To give a little insight, I like to think of an experiment using a two-level system. Let's arbitrarily label these two levels as $$|0\rangle$$ and $$|1\rangle$$. Let's say I start in level $$|0\rangle$$, but I want to create level $$|1\rangle$$. There'll be a physical process that lets me do this. It might, for example, involve shining a laser on the system for a specific time $$t_0$$. So, we have a process that goes $$|0\rangle\xrightarrow{\quad t_0\quad} |1\rangle.$$ Similarly, had I started with $$|1\rangle$$, I would have to achieve $$|1\rangle\xrightarrow{\quad t_0\quad} |0\rangle.$$

Now, let me ask what happens if I start from $$|0\rangle$$, shine the laser for time $$t_0/2$$, stop for a bit, then shine the laser for another $$t_0/2$$?

Well, the total evolution time is $$t_0$$, so you must achieve the $$0\rightarrow 1$$ transition. But, between those to $$t_0/2$$ pulses, what state was the atom in? In some sense, it's half way between $$0\rangle$$ and $$|1\rangle$$. But the same could be said for having started from $$|1\rangle$$ and evolved with the laser for $$t_0/2$$. So, how does the atom know that it started in $$|0\rangle$$ and is heading towards $$|1\rangle$$ and not the other way around?

Its state must contain some sort of record beyond simply "half way between 0 and 1" so that it "knows" where it's got to get to. That is exactly what the phase information on the complex amplitudes is giving you in this instance: $$(|0\rangle\pm|1\rangle)/\sqrt{2}$$ are both half way between 0 and 1 but are different states because they contain that extra information.

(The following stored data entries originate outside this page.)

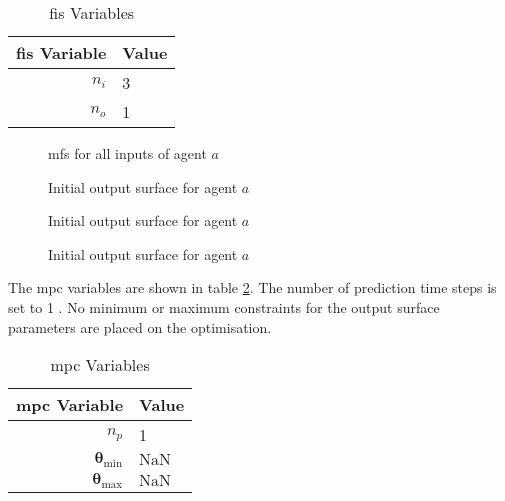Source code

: \documentclass[conference]{IEEEtran}
\begin{document}
\begin{table}[]
    \centering
    \caption{\gls{fis} Variables}
    \label{tab:settings_general_fis}
    \begin{tabular}{r|l}
    \toprule
        \gls{fis} Variable & Value \\
        \midrule
        $n_{i}$ & 3\\
        $n_{o}$ & 1\\
        \bottomrule
    \end{tabular}
\end{table}

\begin{figure}
    \centering
    
    \caption{\gls{mf}s for all inputs of agent $a$}
    \label{fig:fis_mfs}
\end{figure}

\begin{figure}
    \centering
    
    \caption{Initial output surface for agent $a$}
    \label{fig:fis_output_surface_1}
\end{figure}

\begin{figure}
    \centering
    
    \caption{Initial output surface for agent $a$}
    \label{fig:fis_output_surface_2}
\end{figure}

\begin{figure}
    \centering
    
    \caption{Initial output surface for agent $a$}
    \label{fig:fis_output_surface_3}
\end{figure}

The \gls{mpc} variables are shown in table \ref{tab:settings_general_mpc}.
The number of prediction time steps is set to 1 .
No minimum or maximum constraints for the output surface parameters are placed on the optimisation.

\begin{table}[]
    \centering
    \caption{\gls{mpc} Variables}
    \label{tab:settings_general_mpc}
    \begin{tabular}{r|l}
        \toprule
        \gls{mpc} Variable & Value \\
        \midrule
        $n_{p}$                     & 1\\
        $\bm{\theta}_{\text{min}}$  & $\text{NaN}$\\
        $\bm{\theta}_{\text{max}}$  & $\text{NaN}$\\
        \bottomrule
    \end{tabular}
\end{table}
\end{document}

By superposition of the two states $$|0\rangle$$ and $$|1\rangle$$ we mean the state $$\alpha|0\rangle + \beta|1\rangle$$ where $$\alpha$$ and $$\beta$$ are complex numbers. So, superposition is a physical jargon for linear combination.

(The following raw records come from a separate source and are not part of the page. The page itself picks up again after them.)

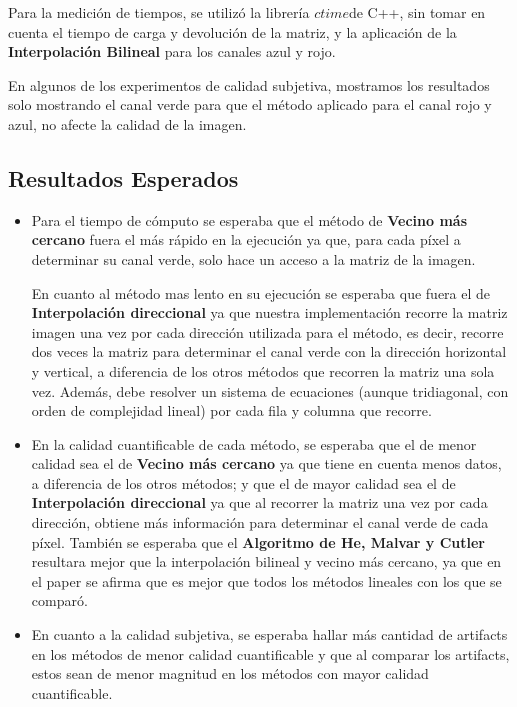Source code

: \documentclass[a4paper]{article}
\begin{document}
Para la medición de tiempos, se utilizó la librería $ctime$de C++, sin tomar en cuenta el tiempo de carga y devolución de la matriz, y la aplicación de la \textbf{Interpolación Bilineal} para los canales azul y rojo.

En algunos de los experimentos de calidad subjetiva, mostramos los resultados solo mostrando el canal verde para que el método aplicado para el canal rojo y azul, no afecte la calidad de la imagen.

\subsection{Resultados Esperados}

\begin{itemize}
\item Para el tiempo de cómputo se esperaba que el método de \textbf{Vecino más cercano} fuera el más rápido en la ejecución ya que, para cada píxel a determinar su canal verde, solo hace un acceso a la matriz de la imagen. 

En cuanto al método mas lento en su ejecución se esperaba que fuera el de \textbf{Interpolación direccional} ya que nuestra implementación recorre la matriz imagen una vez por cada dirección utilizada para el método, es decir, recorre dos veces la matriz para determinar el canal verde con la dirección horizontal y vertical, a diferencia de los otros métodos que recorren la matriz una sola vez. Además, debe resolver un sistema de ecuaciones (aunque tridiagonal, con orden de complejidad lineal) por cada fila y columna que recorre.

\item En la calidad cuantificable de cada método, se esperaba que el de menor calidad sea el de \textbf{Vecino más cercano} ya que tiene en cuenta menos datos, a diferencia de los otros métodos; y que el de mayor calidad sea el de \textbf{Interpolación direccional} ya que al recorrer la matriz una vez por cada dirección, obtiene más información para determinar el canal verde de cada píxel. También se esperaba que el \textbf{Algoritmo de He, Malvar y Cutler} resultara mejor que la interpolación bilineal y vecino más cercano, ya que en el paper se afirma que es mejor que todos los métodos lineales con los que se comparó. 

\item En cuanto a la calidad subjetiva, se esperaba hallar más cantidad de artifacts en los métodos de menor calidad cuantificable y que al comparar los artifacts, estos sean de menor magnitud en los métodos con mayor calidad cuantificable.

\end{itemize}
\end{document}
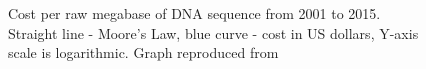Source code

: \chapter[Appendix]{}
\vspace*{-0.3in}
\begin{figure}[hb!]
\begin{center}
\end{center}
\caption[Cost per raw megabase of DNA sequence from 2001 to 2015]{Cost per raw megabase of DNA sequence from 2001 to 2015. Straight line - Moore's Law, blue curve - cost in US dollars, Y-axis scale is logarithmic. Graph reproduced from \citep{wetterstrand2016}}
\end{figure}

$$|+\rangle$$ refers to the case when $$\alpha = 1/\sqrt 2$$ and $$\beta = 1/\sqrt 2$$, and

$$|-\rangle$$ refers to the case when $$\alpha = 1/\sqrt 2$$ and $$\beta = -1/\sqrt 2$$

We say that $$|+\rangle$$ and $$|-\rangle$$ differ in the relative phase.

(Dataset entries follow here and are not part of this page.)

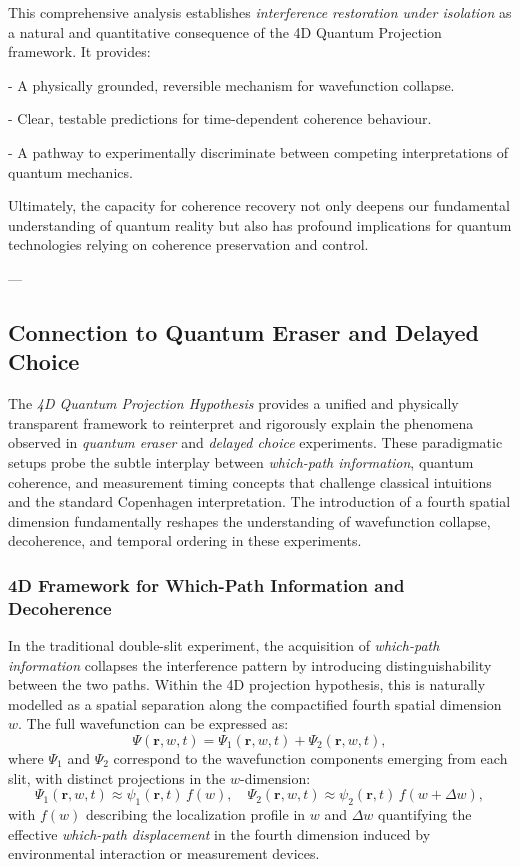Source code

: \documentclass[12pt]{article}
\begin{document}
This comprehensive analysis establishes \emph{interference restoration under isolation} as a natural and quantitative consequence of the 4D Quantum Projection framework. It provides:

- A physically grounded, reversible mechanism for wavefunction collapse.

- Clear, testable predictions for time-dependent coherence behaviour.

- A pathway to experimentally discriminate between competing interpretations of quantum mechanics.

Ultimately, the capacity for coherence recovery not only deepens our fundamental understanding of quantum reality but also has profound implications for quantum technologies relying on coherence preservation and control.

---


\subsection{Connection to Quantum Eraser and Delayed Choice}

The \emph{4D Quantum Projection Hypothesis} provides a unified and physically transparent framework to reinterpret and rigorously explain the phenomena observed in \emph{quantum eraser} and \emph{delayed choice} experiments. These paradigmatic setups probe the subtle interplay between \emph{which-path information}, quantum coherence, and measurement timing concepts that challenge classical intuitions and the standard Copenhagen interpretation. The introduction of a fourth spatial dimension fundamentally reshapes the understanding of wavefunction collapse, decoherence, and temporal ordering in these experiments.

\subsubsection*{4D Framework for Which-Path Information and Decoherence}

In the traditional double-slit experiment, the acquisition of \emph{which-path information} collapses the interference pattern by introducing distinguishability between the two paths. Within the 4D projection hypothesis, this is naturally modelled as a spatial separation along the compactified fourth spatial dimension \(w\). The full wavefunction can be expressed as:
\begin{equation}
\Psi(\mathbf{r}, w, t) = \Psi_1(\mathbf{r}, w, t) + \Psi_2(\mathbf{r}, w, t),
\label{eq:4d_wavefunction}
\end{equation}
where \(\Psi_1\) and \(\Psi_2\) correspond to the wavefunction components emerging from each slit, with distinct projections in the \(w\)-dimension:
\begin{equation}
\Psi_1(\mathbf{r}, w, t) \approx \psi_1(\mathbf{r}, t) \, f(w), \quad \Psi_2(\mathbf{r}, w, t) \approx \psi_2(\mathbf{r}, t) \, f(w + \Delta w),
\label{eq:path_wavefunctions_w}
\end{equation}
with \(f(w)\) describing the localization profile in \(w\) and \(\Delta w\) quantifying the effective \emph{which-path displacement} in the fourth dimension induced by environmental interaction or measurement devices.
\end{document}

In terms of measurement probability distribution, there is no difference between ∣+⟩ and ∣−⟩ BUT even with the same measurement probability distributions there is a difference in how they interact with quantum gates. For example, the Hadamard—gate takes the state ∣0⟩ to the state ∣+⟩ and the state ∣1⟩ to the state ∣−⟩. Thus, the H gate sends the state ∣+⟩ back to the state ∣0⟩ and sends the state ∣−⟩ back to the state ∣1⟩. so we can say there is difference how ∣+⟩ and ∣−⟩ interact with quantum gates.

• it is not correct that "In terms of measurement probability distribution, there is no difference between ∣+⟩ and ∣−⟩". There is no difference only when you measure in the computational basis. You'll see a lot of difference measuring in the eigenbasis of $\sigma_x$, for example. See also quantumcomputing.stackexchange.com/a/1476/55 about this point
– glS
May 31, 2022 at 10:33